Dov'e e questo Purgatorio speciale? Può essere la, dove le anime hanno più a lungo vissuto. Così, un abate di grande virtù faceva il suo purgatorio in un boschetto dell'abbazia dove era solito passare il tempo della sua ricreazione. San Gregorio Magno racconta che il diacono Pascasio faceva il purgatorio nei bagni di Capua dove era solito recarsi.

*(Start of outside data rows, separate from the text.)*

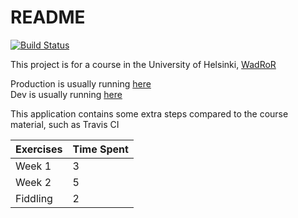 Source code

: # README

[![Build Status](https://travis-ci.com/HeikkiHei/ratebeer.svg?branch=master)](https://travis-ci.com/HeikkiHei/ratebeer)

This project is for a course in the University of Helsinki, [WadRoR](https://github.com/mluukkai/WebPalvelinohjelmointi2018/blob/master/wadror.md)

Production is usually running [here](https://heikkiheibrews.herokuapp.com)    
Dev is usually running [here](https://heikkiheibrews-dev.herokuapp.com)    

This application contains some extra steps compared to the course material, such as Travis CI

|Exercises | Time Spent |
|----------|------------|
| Week 1   |      3     |
| Week 2   |      5     |
| Fiddling |      2     | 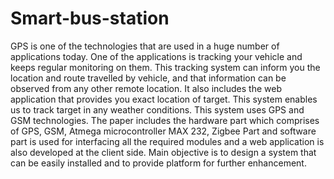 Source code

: # Smart-bus-station
GPS is one of the technologies that are used in a huge number of applications today. One of the applications is tracking your vehicle and keeps regular monitoring on them. This tracking system can inform you the location and route travelled by vehicle, and that information can be observed from any other remote location. It also includes the web application that provides you exact location of target. This system enables us to track target in any weather conditions. This system uses GPS and GSM technologies. The paper includes the hardware part which comprises of GPS, GSM, Atmega microcontroller MAX 232, Zigbee Part and software part is used for interfacing all the required modules and a web application is also developed at the client side. Main objective is to design a system that can be easily installed and to provide platform for further enhancement.
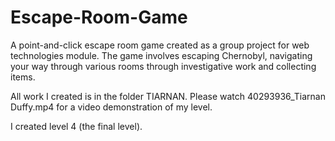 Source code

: # Escape-Room-Game
A point-and-click escape room game created as a group project for web technologies module.
The game involves escaping Chernobyl, navigating your way through various rooms through investigative work and collecting items.

All work I created is in the folder TIARNAN.
Please watch 40293936_Tiarnan Duffy.mp4 for a video demonstration of my level.

I created level 4 (the final level).
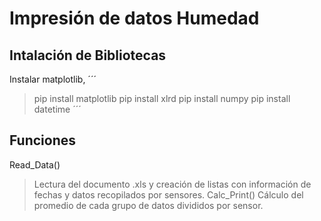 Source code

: # Impresión de datos Humedad
## Intalación de Bibliotecas
Instalar matplotlib, 
´´´
> pip install matplotlib
> pip install xlrd
> pip install numpy
> pip install datetime
´´´
## Funciones
Read_Data()
> Lectura del documento .xls y creación de listas con información de fechas y datos recopilados por sensores.
Calc_Print()
> Cálculo del promedio de cada grupo de datos divididos por sensor.
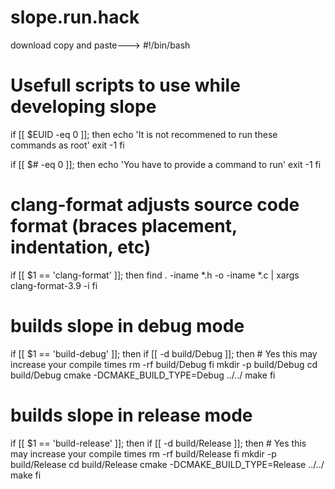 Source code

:# slope.run.hack
download
copy and paste---> #!/bin/bash
# Usefull scripts to use while developing slope

if [[ $EUID -eq 0 ]]; then
    echo 'It is not recommened to run these commands as root'
    exit -1
fi

if [[ $# -eq 0 ]]; then
    echo 'You have to provide a command to run'
    exit -1
fi

# clang-format adjusts source code format (braces placement, indentation, etc)
if [[ $1 == 'clang-format' ]]; then
    find . -iname *.h -o -iname *.c | xargs clang-format-3.9 -i
fi

# builds slope in debug mode
if [[ $1 == 'build-debug' ]]; then
    if [[ -d build/Debug ]]; then
        # Yes this may increase your compile times
        rm -rf build/Debug
    fi
    mkdir -p build/Debug
    cd build/Debug
    cmake -DCMAKE_BUILD_TYPE=Debug ../../
    make
fi

# builds slope in release mode
if [[ $1 == 'build-release' ]]; then
    if [[ -d build/Release ]]; then
        # Yes this may increase your compile times
        rm -rf build/Release
    fi
    mkdir -p build/Release
    cd build/Release
    cmake -DCMAKE_BUILD_TYPE=Release ../../
    make
fi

Il purgatorio può farsi anche la, dove le anime hanno peccato. Quelli, che muoiono di morte violenta, ordinariamente fanno il purgatorio nel luogo, in cui periscono. Cosi furono vedute ombre di soldati, apparire sui campi di battaglia in cui caddero. Lo storico Tritemio racconta nella sua Cromica che numerosi soldati apparivano ad alcuni religiosi sul campo di battaglia, dove erano periti, per implorare da essi i suffragi. Nella vita del padre Anchieta, detto l’apostolo del Brasile, si parla di assassinati, che apparivano sulla riva del lago, dove vennero gettati i loro cadaveri.

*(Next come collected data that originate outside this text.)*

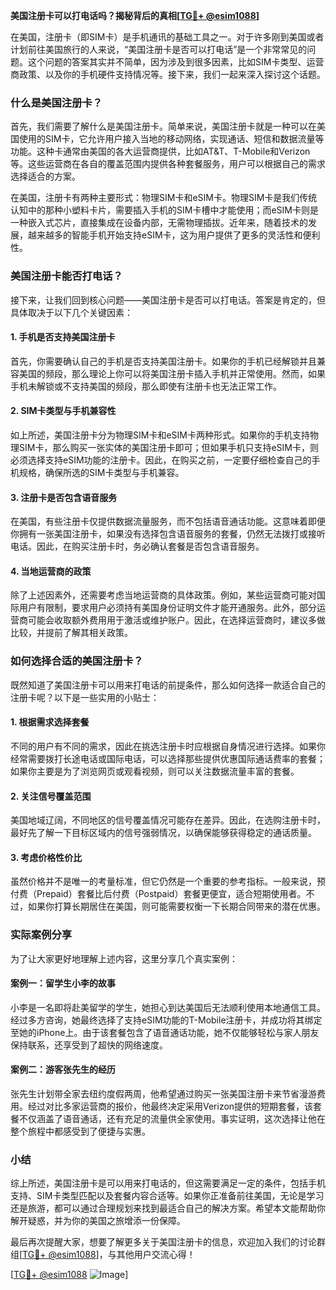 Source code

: **美国注册卡可以打电话吗？揭秘背后的真相[[TG💪+ @esim1088](https://t.me/s/esim1088)]**

在美国，注册卡（即SIM卡）是手机通讯的基础工具之一。对于许多刚到美国或者计划前往美国旅行的人来说，“美国注册卡是否可以打电话”是一个非常常见的问题。这个问题的答案其实并不简单，因为涉及到很多因素，比如SIM卡类型、运营商政策、以及你的手机硬件支持情况等。接下来，我们一起来深入探讨这个话题。

### 什么是美国注册卡？

首先，我们需要了解什么是美国注册卡。简单来说，美国注册卡就是一种可以在美国使用的SIM卡，它允许用户接入当地的移动网络，实现通话、短信和数据流量等功能。这种卡通常由美国的各大运营商提供，比如AT&T、T-Mobile和Verizon等。这些运营商在各自的覆盖范围内提供各种套餐服务，用户可以根据自己的需求选择适合的方案。

在美国，注册卡有两种主要形式：物理SIM卡和eSIM卡。物理SIM卡是我们传统认知中的那种小塑料卡片，需要插入手机的SIM卡槽中才能使用；而eSIM卡则是一种嵌入式芯片，直接集成在设备内部，无需物理插拔。近年来，随着技术的发展，越来越多的智能手机开始支持eSIM卡，这为用户提供了更多的灵活性和便利性。

### 美国注册卡能否打电话？

接下来，让我们回到核心问题——美国注册卡是否可以打电话。答案是肯定的，但具体取决于以下几个关键因素：

#### 1. 手机是否支持美国注册卡

首先，你需要确认自己的手机是否支持美国注册卡。如果你的手机已经解锁并且兼容美国的频段，那么理论上你可以将美国注册卡插入手机并正常使用。然而，如果手机未解锁或不支持美国的频段，那么即使有注册卡也无法正常工作。

#### 2. SIM卡类型与手机兼容性

如上所述，美国注册卡分为物理SIM卡和eSIM卡两种形式。如果你的手机支持物理SIM卡，那么购买一张实体的美国注册卡即可；但如果手机只支持eSIM卡，则必须选择支持eSIM功能的注册卡。因此，在购买之前，一定要仔细检查自己的手机规格，确保所选的SIM卡类型与手机兼容。

#### 3. 注册卡是否包含语音服务

在美国，有些注册卡仅提供数据流量服务，而不包括语音通话功能。这意味着即便你拥有一张美国注册卡，如果没有选择包含语音服务的套餐，仍然无法拨打或接听电话。因此，在购买注册卡时，务必确认套餐是否包含语音服务。

#### 4. 当地运营商的政策

除了上述因素外，还需要考虑当地运营商的具体政策。例如，某些运营商可能对国际用户有限制，要求用户必须持有美国身份证明文件才能开通服务。此外，部分运营商可能会收取额外费用用于激活或维护账户。因此，在选择运营商时，建议多做比较，并提前了解其相关政策。

### 如何选择合适的美国注册卡？

既然知道了美国注册卡可以用来打电话的前提条件，那么如何选择一款适合自己的注册卡呢？以下是一些实用的小贴士：

#### 1. 根据需求选择套餐

不同的用户有不同的需求，因此在挑选注册卡时应根据自身情况进行选择。如果你经常需要拨打长途电话或国际电话，可以选择那些提供优惠国际通话费率的套餐；如果你主要是为了浏览网页或观看视频，则可以关注数据流量丰富的套餐。

#### 2. 关注信号覆盖范围

美国地域辽阔，不同地区的信号覆盖情况可能存在差异。因此，在选购注册卡时，最好先了解一下目标区域内的信号强弱情况，以确保能够获得稳定的通话质量。

#### 3. 考虑价格性价比

虽然价格并不是唯一的考量标准，但它仍然是一个重要的参考指标。一般来说，预付费（Prepaid）套餐比后付费（Postpaid）套餐更便宜，适合短期使用者。不过，如果你打算长期居住在美国，则可能需要权衡一下长期合同带来的潜在优惠。

### 实际案例分享

为了让大家更好地理解上述内容，这里分享几个真实案例：

#### 案例一：留学生小李的故事

小李是一名即将赴美留学的学生，她担心到达美国后无法顺利使用本地通信工具。经过多方咨询，她最终选择了支持eSIM功能的T-Mobile注册卡，并成功将其绑定至她的iPhone上。由于该套餐包含了语音通话功能，她不仅能够轻松与家人朋友保持联系，还享受到了超快的网络速度。

#### 案例二：游客张先生的经历

张先生计划带全家去纽约度假两周，他希望通过购买一张美国注册卡来节省漫游费用。经过对比多家运营商的报价，他最终决定采用Verizon提供的短期套餐，该套餐不仅涵盖了语音通话，还有充足的流量供全家使用。事实证明，这次选择让他在整个旅程中都感受到了便捷与实惠。

### 小结

综上所述，美国注册卡是可以用来打电话的，但这需要满足一定的条件，包括手机支持、SIM卡类型匹配以及套餐内容合适等。如果你正准备前往美国，无论是学习还是旅游，都可以通过合理规划来找到最适合自己的解决方案。希望本文能帮助你解开疑惑，并为你的美国之旅增添一份保障。

最后再次提醒大家，想要了解更多关于美国注册卡的信息，欢迎加入我们的讨论群组[[TG💪+ @esim1088](https://t.me/s/esim1088)]，与其他用户交流心得！

[[TG💪+ @esim1088](https://t.me/s/esim1088) ![Image](https://i.postimg.cc/4NQfJmqS/Snipaste-2025-05-13-00-14-12.png)] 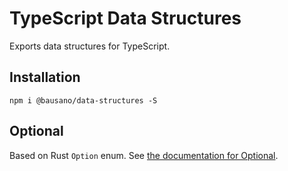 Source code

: # TypeScript Data Structures

Exports data structures for TypeScript.

## Installation

`npm i @bausano/data-structures -S`

## Optional
Based on Rust `Option` enum. See [the documentation for Optional](docs/OPTIONAL.md).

E allora, o voi che avete perduto i vostri cari, confortatevi al pensiero che essi sono ancora vicino a voi. Pensate che vi ascoltano, che  prendono parte ai vostri discorsi, e sono accanto a voi per custodirvi, per difendervi e per liberarvi dai pericoli. Pregate perciò per essi. Fate piovere sulle loro anime benedette i vostri suffragi; e voi dal carcere del Purgatorio li manderete festanti alle gioie del Cielo.

ESEMPIO: Purgatorio in un pozzo.
Alle volte la divina Giustizia permette che le anime facciano il purgatorio in un punto particolare della terra. Santa Liduina, anima squisitamente bella, era un vero prodigio di pazienza. Per ben trentotto anni soffrì, con eroica rassegnazione, la più penosa malattia; la quale le toglieva finanche il sonno. Passava le notti in continue preghiere; e spesso dal suo Angelo custode veniva condotta in spirito in Purgatorio dove, con suo grande stupore, osservava i grandi tormenti, che soffrono le povere anime. Ella aveva conosciuto un peccatore di pessimi costumi. Con le sue preghiere riuscì a convertirlo e a farlo morire in grazia di Dio. Ora avvenne che un giorno, mentre visitava il Purgatorio insieme al suo Angelo custode, domandò a questi dove fosse l’anima del peccatore da lei convertito. L’Angelo la condusse presso un pozzo, situato in mezzo a un’immensa foresta. Sull’orlo del pozzo era seduto un Angelo. Questi disse ai due arrivati: <<voi desiderate di vedere l’anima di quel grande peccatore. Ebbene, voglio appagare il vostro desiderio. Egli fa il suo purgatorio in questo pozzo. Io sono il suo Angelo custode. Ve lo voglio far vedere». Ad alta voce lo chiamò per nome; e dal fondo del pozzo usci l’anima di quel peccatore; il quale, volgendosi alla Santa così le disse: <<Liduina, in questo pozzo faccio il mio purgatorio. Prega, prega per me!». Cosi dicendo, ritornò nel fondo del pozzo. Da quel giorno Liduina non cessò di pregare per l’anima di quel peccatore; finché non la rivide tutta giubilante, nell’atto di andarsene in Cielo.
(
Schouppe, Il domma del Purgatorio, pag. 25)  

PREGHIERA: O Dio, che nella tua infinita sapienza disponi ogni cosa con ammirabile ordine, e ai defunti hai assegnato un luogo adatto alla loro purificazione, da’ a noi la grazia di non dimenticarli nelle nostre preghiere, e di far piovere sulle loro anime benedette la rugiada dei nostri suffragi, affinché quanto prima dal carcere del Purgatorio se ne volino al Cielo, dove eterna regna la gioia, eterno l’amore  

SUFFRAGIO: Stasera prima di metterci a letto, recitiamo devotamente la terza parte della corona e applichiamone le indulgenze a quelle Anime del Purgatorio che in terra con la bestemmia offesero la Madre di Dio.